The correlation between different morphological traits in shea has been demonstrated by many authors [2,8,9,11]. In our study, we found a high phenotypic correlation between nut and kernel traits, as is usually reported in previous studies of shea and cashew [45]. The low and moderate phenotypic correlation between oil composition and growth/nut/kernel traits observed in our study implies that oil composition is only weakly dependent on the size of the tree, nut and kernel. The relatively high correlations between cariten content and the fractions of insaponifiable matters (1, 2-FFA and 3), and between the amounts of unsaponifiable matters 1 and 3, coupled with the strong negative correlations between triglyceride content and cariten, and between triglyceride content and the fractions of insaponifiable matters 1, 2-FFA and 3, suggest that selecting superior trees based on cariten content, for example, may result in the selection of individuals with higher fractions of insaponifiable matters and lower triglyceride content.

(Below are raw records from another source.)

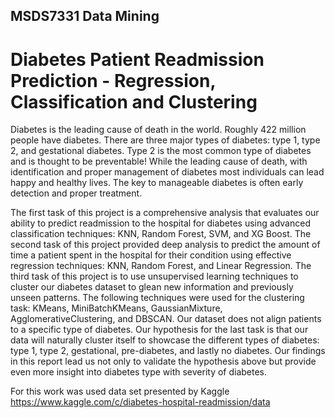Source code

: ## MSDS7331 Data Mining

# Diabetes Patient Readmission Prediction - Regression, Classification and Clustering

Diabetes is the leading cause of death in the world. Roughly 422 million people have diabetes. There are three major types of diabetes: type 1, type 2, and gestational diabetes. Type 2 is the most common type of diabetes and is thought to be preventable! While the leading cause of death, with identification and proper management of diabetes most individuals can lead happy and healthy lives. The key to manageable diabetes is often early detection and proper treatment.

The first task of this project is a comprehensive analysis that evaluates our ability to predict readmission to the hospital for diabetes using advanced classification techniques: KNN, Random Forest, SVM, and XG Boost. The second task of this project provided deep analysis to predict the amount of time a patient spent in the hospital for their condition using effective regression techniques: KNN, Random Forest, and Linear Regression. The third task of this project is to use unsupervised learning techniques to cluster our diabetes dataset to glean new information and previously unseen patterns. The following techniques were used for the clustering task: KMeans, MiniBatchKMeans, GaussianMixture, AgglomerativeClustering, and DBSCAN. Our dataset does not align patients to a specific type of diabetes. Our hypothesis for the last task is that our data will naturally cluster itself to showcase the different types of diabetes: type 1, type 2, gestational, pre-diabetes, and lastly no diabetes. Our findings in this report lead us not only to validate the hypothesis above but provide even more insight into diabetes type with severity of diabetes.

For this work was used data set presented by Kaggle https://www.kaggle.com/c/diabetes-hospital-readmission/data


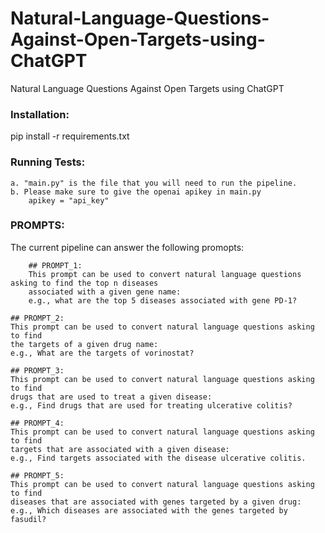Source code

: # Natural-Language-Questions-Against-Open-Targets-using-ChatGPT
Natural Language Questions Against Open Targets using ChatGPT




### Installation:
pip install -r requirements.txt

### Running Tests:
	a. "main.py" is the file that you will need to run the pipeline.
	b. Please make sure to give the openai apikey in main.py
		apikey = "api_key"
	
### PROMPTS:
The current pipeline can answer the following promopts:

        ## PROMPT_1:
        This prompt can be used to convert natural language questions asking to find the top n diseases
        associated with a given gene name:
        e.g., what are the top 5 diseases associated with gene PD-1?
        
	## PROMPT_2:
	This prompt can be used to convert natural language questions asking to find
	the targets of a given drug name:
	e.g., What are the targets of vorinostat?
	
	## PROMPT_3:
	This prompt can be used to convert natural language questions asking to find
	drugs that are used to treat a given disease:
	e.g., Find drugs that are used for treating ulcerative colitis?
	
	## PROMPT_4:
	This prompt can be used to convert natural language questions asking to find
	targets that are associated with a given disease:
	e.g., Find targets associated with the disease ulcerative colitis.
	
	## PROMPT_5:
	This prompt can be used to convert natural language questions asking to find
	diseases that are associated with genes targeted by a given drug:
	e.g., Which diseases are associated with the genes targeted by fasudil?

Growth traits are mainly influenced by environmental conditions (e.g., rainfall, topography), making them less heritable, whereas fruit size, oil composition are generally under strong genetic control. Therefore, further research is crucial to accurately estimate the correlation between shea oil components and nut/kernel sizes, to plan a more efficient breeding program.

5. Conclusions

This study foregrounds the importance of using high-density markers to evaluate genetic diversity and population structure, to support breeding and conservation activities in the shea industry of Senegal and Burkina Faso. Given the moderate to low level of genetic differentiation between the two populations, our findings suggest that the best individuals can be used as effective parents (i.e., in controlled crosses) for breeding to create a hybrid. Our study also revealed two genetic groups with specific phenotypic characteristics within the study population. Overall, we observed high phenotypic variation in nut and kernel attributes and oil composition, highlighting the potential gains from selection and breeding. Thus, the development of breeding zones, seed sources, and panel populations may lead to better utilisation and conservation of the species’ genetic potential. Further research based on estimating narrow-sense heritability and additive genetic variance, as well as identifying genes of interest using genome-wide association studies (GWAS) and marker-assisted selection (MAS), is crucial to enhance genetic gain through i.e., bi-parental breeding programs, and ensure the success of breeding programs.